[Collected data]
==============================

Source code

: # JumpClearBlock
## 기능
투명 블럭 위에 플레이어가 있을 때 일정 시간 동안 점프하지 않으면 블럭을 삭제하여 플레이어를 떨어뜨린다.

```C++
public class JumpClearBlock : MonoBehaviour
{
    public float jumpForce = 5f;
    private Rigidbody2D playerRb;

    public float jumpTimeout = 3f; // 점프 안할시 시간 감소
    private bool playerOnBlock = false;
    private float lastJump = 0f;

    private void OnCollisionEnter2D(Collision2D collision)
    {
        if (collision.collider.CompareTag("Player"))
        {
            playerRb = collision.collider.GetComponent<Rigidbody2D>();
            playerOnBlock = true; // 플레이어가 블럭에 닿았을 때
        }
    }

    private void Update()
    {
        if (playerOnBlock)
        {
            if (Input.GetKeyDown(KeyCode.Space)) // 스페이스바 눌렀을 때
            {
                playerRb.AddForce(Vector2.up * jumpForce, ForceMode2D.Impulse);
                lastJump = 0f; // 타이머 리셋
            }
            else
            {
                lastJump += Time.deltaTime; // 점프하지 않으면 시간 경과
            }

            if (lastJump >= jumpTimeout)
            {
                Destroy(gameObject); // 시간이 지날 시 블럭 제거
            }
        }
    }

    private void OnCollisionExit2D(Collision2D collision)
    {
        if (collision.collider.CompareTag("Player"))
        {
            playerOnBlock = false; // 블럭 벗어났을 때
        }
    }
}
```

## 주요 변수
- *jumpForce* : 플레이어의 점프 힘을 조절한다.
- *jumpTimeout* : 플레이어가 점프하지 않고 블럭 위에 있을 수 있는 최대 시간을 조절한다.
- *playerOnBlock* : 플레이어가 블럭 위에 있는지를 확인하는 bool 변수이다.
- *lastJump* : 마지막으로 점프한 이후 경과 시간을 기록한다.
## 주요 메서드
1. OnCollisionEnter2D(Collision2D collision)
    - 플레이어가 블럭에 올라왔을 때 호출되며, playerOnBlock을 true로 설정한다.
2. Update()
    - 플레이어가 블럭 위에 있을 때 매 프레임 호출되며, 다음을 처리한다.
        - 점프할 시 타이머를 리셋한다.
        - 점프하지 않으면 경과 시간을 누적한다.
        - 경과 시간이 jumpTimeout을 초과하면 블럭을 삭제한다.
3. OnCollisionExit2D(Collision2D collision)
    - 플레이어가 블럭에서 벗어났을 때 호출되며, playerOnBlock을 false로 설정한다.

==============================

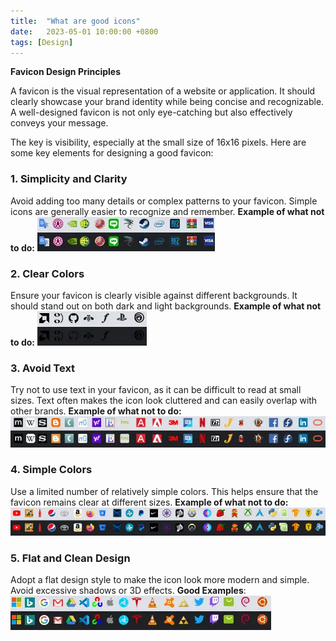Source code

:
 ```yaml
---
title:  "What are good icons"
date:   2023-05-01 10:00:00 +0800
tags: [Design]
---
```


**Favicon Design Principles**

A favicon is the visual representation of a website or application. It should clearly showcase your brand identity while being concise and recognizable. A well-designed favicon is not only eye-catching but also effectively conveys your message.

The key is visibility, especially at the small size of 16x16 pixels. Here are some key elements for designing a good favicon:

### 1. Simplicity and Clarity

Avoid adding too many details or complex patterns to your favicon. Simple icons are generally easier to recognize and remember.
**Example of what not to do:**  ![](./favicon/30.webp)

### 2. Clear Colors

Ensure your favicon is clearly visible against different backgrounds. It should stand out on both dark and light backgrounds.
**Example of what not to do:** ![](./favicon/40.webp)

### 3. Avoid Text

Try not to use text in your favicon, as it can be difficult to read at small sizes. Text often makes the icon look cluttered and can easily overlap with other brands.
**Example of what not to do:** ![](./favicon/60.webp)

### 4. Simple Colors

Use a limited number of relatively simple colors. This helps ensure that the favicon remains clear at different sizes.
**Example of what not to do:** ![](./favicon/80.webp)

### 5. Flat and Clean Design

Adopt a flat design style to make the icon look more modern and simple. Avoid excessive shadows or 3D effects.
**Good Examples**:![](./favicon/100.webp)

==============================

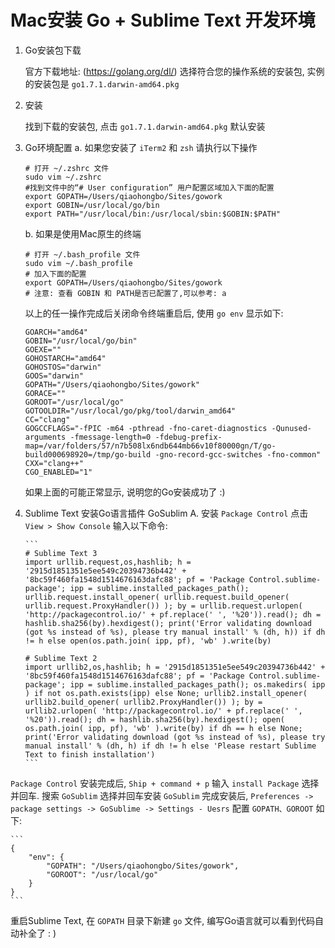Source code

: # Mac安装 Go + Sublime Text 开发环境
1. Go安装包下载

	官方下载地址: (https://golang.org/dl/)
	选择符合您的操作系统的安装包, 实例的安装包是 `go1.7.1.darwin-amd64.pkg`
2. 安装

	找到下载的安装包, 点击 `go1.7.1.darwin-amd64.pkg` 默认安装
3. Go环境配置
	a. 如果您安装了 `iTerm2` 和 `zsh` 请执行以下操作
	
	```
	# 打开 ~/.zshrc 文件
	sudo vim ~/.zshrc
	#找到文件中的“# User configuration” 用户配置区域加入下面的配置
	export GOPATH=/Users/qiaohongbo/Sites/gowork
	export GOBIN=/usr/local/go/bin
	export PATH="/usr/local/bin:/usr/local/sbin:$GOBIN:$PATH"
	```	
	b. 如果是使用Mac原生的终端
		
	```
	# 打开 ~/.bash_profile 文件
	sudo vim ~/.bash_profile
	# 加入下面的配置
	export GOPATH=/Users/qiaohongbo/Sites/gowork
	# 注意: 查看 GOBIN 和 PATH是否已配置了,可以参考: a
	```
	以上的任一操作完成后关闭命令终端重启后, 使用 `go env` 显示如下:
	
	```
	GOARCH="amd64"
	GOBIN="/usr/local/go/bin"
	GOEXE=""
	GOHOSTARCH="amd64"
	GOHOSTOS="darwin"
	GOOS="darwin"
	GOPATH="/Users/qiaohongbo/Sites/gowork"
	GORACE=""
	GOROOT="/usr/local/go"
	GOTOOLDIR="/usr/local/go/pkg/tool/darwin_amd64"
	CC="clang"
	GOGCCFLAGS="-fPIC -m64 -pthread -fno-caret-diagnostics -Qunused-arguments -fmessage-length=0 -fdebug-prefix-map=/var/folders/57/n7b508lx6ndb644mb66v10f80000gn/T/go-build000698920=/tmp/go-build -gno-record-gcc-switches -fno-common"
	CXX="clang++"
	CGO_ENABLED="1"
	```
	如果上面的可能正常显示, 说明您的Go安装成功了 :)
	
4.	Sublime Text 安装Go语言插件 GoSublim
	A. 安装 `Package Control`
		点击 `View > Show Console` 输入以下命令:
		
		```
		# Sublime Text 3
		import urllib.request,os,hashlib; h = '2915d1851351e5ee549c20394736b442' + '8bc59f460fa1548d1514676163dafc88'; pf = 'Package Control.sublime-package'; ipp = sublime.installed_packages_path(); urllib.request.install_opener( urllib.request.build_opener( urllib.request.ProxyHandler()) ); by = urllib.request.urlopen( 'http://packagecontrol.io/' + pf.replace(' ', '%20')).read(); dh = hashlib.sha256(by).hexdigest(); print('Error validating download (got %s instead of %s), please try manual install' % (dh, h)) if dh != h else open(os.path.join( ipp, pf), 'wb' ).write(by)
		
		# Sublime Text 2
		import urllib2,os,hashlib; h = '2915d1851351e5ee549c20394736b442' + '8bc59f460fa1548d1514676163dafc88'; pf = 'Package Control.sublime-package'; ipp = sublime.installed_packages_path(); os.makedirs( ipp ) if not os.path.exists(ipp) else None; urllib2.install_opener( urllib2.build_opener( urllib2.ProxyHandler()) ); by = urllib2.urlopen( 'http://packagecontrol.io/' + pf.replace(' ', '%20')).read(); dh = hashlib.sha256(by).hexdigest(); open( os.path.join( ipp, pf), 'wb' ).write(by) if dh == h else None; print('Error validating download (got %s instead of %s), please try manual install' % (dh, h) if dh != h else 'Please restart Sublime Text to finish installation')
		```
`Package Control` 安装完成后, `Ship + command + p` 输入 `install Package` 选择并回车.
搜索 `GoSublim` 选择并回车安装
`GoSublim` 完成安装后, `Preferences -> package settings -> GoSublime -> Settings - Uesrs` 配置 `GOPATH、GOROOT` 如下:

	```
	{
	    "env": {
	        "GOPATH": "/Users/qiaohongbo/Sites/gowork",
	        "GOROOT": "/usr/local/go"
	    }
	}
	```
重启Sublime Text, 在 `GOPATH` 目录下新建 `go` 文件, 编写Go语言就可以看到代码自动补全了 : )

==============================

■ TASK BRIEF: Only the lines that contain the string "export" are to be copied from the records.

■ RESPONSE TO THIS TASK:
	export GOPATH=/Users/qiaohongbo/Sites/gowork
	export GOBIN=/usr/local/go/bin
	export PATH="/usr/local/bin:/usr/local/sbin:$GOBIN:$PATH"
	export GOPATH=/Users/qiaohongbo/Sites/gowork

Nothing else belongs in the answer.